広場の中心にある噴水では、小さな子供たちが楽しそうに水浴びをし、木陰にあるベンチでは老夫婦たちが和やかに談笑をしていた。
その中の一つのベンチまで歩いて行くと、春草さんはようやく立ち止まった。
クルリと振り返り、私の両肩を掴んで座らせる。
「…え。あの」
不思議そうにすると、隣に腰掛けた春草さんは細く息を吐き出した。
「……歩きながらじゃ、食べにくいだろ。…それに。服に溢されたりしたら、面倒だし」
そう言う春草さんの言葉の正しい意味を、私は今なら理解できる。
(……本当は、気を使ってくれたんだよね)
そっぽを向いて不機嫌を装ってはいるけど。…彼の耳がほんのり赤い。
「ありがとうございます、春草さん」
嬉しくなって、口を綻ばせる。
「…別に」
ただ一言。
けれど私の心には、温かいものが優しく灯った。
暑い陽射しは木が遮り、私たちの座るベンチに淡い緑色の影を落とす。サラサラと、少し涼しい風が私と春草さんの髪を揺らす。

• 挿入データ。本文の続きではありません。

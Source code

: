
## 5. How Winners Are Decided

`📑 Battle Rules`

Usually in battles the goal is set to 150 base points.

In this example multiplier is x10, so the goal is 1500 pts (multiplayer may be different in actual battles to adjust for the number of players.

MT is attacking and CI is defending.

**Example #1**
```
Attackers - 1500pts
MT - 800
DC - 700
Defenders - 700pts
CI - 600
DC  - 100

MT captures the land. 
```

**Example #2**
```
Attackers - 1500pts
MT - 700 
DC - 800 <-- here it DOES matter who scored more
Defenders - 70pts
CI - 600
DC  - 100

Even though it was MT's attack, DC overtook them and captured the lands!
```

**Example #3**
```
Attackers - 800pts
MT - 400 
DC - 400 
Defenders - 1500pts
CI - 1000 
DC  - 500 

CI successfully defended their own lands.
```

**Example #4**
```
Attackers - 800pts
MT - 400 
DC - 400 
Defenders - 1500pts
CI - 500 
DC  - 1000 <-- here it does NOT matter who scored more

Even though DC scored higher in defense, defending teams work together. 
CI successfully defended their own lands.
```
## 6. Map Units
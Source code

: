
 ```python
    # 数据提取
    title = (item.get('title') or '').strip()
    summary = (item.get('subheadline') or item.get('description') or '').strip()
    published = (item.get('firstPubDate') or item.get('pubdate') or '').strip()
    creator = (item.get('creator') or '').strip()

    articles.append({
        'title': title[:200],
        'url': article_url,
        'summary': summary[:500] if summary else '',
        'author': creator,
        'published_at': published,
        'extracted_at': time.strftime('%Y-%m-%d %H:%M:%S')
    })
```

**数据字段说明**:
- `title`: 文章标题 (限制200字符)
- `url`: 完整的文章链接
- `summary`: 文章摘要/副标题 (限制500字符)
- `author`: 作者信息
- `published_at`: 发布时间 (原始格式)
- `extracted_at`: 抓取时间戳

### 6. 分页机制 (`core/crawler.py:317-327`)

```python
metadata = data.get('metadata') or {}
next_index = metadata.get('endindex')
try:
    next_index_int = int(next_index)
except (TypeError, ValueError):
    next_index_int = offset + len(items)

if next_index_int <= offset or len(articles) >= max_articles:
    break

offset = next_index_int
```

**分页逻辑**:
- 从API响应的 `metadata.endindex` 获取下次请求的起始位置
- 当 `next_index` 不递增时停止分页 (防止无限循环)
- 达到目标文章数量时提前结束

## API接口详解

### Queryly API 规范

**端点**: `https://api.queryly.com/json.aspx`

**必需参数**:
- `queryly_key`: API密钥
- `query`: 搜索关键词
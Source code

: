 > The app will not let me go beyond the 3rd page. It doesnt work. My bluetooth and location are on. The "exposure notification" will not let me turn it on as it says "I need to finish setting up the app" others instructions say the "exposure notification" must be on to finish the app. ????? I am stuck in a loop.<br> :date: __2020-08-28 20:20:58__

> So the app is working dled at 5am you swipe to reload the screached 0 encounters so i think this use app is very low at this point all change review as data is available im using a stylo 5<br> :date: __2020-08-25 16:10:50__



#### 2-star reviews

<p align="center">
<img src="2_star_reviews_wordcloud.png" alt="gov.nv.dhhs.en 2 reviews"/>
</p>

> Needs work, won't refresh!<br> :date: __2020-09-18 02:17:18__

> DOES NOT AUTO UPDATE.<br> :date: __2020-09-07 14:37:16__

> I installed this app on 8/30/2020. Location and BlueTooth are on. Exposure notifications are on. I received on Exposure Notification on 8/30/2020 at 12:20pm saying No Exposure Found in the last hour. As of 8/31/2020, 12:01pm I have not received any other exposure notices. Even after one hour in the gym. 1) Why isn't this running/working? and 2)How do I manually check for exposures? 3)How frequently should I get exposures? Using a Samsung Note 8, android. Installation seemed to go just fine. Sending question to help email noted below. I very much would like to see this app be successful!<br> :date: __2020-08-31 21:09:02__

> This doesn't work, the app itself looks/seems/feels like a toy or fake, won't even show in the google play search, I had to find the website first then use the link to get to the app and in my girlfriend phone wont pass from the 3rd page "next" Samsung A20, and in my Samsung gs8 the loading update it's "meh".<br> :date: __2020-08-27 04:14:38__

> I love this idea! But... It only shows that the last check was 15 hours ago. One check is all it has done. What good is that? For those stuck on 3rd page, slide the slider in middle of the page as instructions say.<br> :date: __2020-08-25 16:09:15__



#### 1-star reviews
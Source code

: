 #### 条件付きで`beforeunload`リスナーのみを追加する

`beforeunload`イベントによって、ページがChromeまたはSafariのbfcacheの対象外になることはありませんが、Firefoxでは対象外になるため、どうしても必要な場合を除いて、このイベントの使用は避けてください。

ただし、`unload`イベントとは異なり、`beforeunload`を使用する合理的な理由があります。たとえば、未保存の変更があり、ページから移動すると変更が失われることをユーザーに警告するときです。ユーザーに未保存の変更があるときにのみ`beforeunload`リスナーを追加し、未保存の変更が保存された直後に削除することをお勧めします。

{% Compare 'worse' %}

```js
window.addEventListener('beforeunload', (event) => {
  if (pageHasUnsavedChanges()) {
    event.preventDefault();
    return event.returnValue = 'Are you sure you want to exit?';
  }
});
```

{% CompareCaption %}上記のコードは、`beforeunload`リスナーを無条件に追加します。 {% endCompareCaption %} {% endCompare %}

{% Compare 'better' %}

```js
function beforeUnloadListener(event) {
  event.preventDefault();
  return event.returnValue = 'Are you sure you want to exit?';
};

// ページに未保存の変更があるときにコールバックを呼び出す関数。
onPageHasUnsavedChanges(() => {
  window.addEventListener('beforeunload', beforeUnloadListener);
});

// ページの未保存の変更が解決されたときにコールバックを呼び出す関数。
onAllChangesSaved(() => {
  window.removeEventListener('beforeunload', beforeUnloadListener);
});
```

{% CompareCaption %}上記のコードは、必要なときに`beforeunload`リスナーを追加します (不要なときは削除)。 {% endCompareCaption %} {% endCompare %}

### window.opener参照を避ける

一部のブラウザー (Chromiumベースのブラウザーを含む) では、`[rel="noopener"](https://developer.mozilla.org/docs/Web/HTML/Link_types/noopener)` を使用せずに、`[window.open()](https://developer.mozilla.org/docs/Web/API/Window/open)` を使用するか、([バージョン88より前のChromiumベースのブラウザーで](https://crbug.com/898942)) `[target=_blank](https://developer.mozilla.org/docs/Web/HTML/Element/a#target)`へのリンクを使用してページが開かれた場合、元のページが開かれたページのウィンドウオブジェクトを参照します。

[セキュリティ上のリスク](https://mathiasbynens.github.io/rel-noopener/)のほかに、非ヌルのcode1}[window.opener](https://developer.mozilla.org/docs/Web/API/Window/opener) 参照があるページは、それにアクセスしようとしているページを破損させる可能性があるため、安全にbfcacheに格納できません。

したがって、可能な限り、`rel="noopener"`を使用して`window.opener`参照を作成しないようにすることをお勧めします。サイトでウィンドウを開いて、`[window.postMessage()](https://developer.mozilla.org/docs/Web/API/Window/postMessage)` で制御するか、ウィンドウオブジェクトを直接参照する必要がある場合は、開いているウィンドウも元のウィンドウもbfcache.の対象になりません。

静かな時間。離れた場所から聞こえる子ども達のハシャギ声。
ずっとこうして居られたら良いのに――。
そう思った。
なぜだか、春草さんの隣は安心できるから。
そばに居たい、と思うのかも知れない。
「ねぇ」
その時、突然声をかけられ、振り向くと――
(―――え……?)
返事も忘れ、ただただ固まる。
春草さんの髪が、頬をくすぐる。
優しい光をした緑色の瞳が、すぐ目の前で揺れた。
「――ついてる」
ペロリと、まるで猫のように私の口のすぐ側を春草さんが舐めた。
そうして、動けずにいる私から顔を離すと、彼は軽く口端を上げた。
「――思っていたより甘いね、君」
「……へっ?!」
(――私、が…?!)
顔を上げると、彼はもういつもの涼しい顔に戻って立ち上がった。
「…ほら、休憩はもう終わり。そろそろ行くよ」
そう言うなりさっさと歩き出してしまった春草さんと、手の中に残ったアイスの残りを見比べ、パクリと残りを口に入れる。
「待ってくださいよ、春草さん…!」
彼の背中を追いかける私の口の中はほんのり甘くて、さっきまでよりも、どこか優しい味がした。